— Problem to solve —
Each line of the data below that carries the word "mbox" needs to be copied.

[Plain-text document sources]
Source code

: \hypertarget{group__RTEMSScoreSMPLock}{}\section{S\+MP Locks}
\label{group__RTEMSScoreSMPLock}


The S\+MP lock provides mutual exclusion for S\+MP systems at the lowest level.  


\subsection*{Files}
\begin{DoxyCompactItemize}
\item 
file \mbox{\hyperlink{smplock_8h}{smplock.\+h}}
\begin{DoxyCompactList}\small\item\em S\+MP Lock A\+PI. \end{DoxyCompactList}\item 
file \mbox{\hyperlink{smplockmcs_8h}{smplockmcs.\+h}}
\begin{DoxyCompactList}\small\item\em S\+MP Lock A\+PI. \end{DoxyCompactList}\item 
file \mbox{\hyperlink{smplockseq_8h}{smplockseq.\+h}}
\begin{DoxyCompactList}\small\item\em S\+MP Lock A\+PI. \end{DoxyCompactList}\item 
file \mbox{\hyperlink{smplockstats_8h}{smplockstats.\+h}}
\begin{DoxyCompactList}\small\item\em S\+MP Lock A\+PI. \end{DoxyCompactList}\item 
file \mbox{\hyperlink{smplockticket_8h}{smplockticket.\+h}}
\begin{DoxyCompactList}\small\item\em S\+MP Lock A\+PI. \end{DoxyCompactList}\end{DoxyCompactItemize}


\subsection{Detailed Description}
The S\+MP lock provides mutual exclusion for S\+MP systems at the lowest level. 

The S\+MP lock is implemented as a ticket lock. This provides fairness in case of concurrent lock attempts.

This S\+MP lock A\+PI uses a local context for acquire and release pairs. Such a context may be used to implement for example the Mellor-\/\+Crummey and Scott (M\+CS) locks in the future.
--
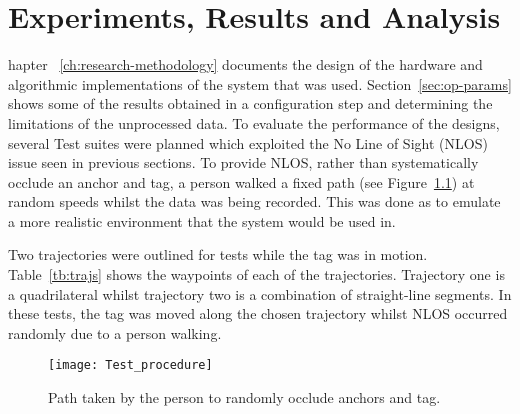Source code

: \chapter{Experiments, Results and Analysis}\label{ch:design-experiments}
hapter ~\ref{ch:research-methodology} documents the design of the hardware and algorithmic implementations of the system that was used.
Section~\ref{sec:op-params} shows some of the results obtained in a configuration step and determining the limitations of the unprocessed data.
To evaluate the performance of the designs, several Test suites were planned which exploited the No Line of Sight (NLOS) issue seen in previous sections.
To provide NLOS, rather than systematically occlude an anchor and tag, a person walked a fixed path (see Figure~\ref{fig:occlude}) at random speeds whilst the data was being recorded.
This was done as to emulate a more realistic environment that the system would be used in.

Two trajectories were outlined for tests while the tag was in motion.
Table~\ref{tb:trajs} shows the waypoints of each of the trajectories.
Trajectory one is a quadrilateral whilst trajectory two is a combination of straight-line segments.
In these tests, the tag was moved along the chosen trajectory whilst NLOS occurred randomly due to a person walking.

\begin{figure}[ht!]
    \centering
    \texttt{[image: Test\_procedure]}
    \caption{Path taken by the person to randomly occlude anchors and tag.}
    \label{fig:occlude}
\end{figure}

— Task answer —
file \mbox{\hyperlink{smplock_8h}{smplock.\+h}}
file \mbox{\hyperlink{smplockmcs_8h}{smplockmcs.\+h}}
file \mbox{\hyperlink{smplockseq_8h}{smplockseq.\+h}}
file \mbox{\hyperlink{smplockstats_8h}{smplockstats.\+h}}
file \mbox{\hyperlink{smplockticket_8h}{smplockticket.\+h}}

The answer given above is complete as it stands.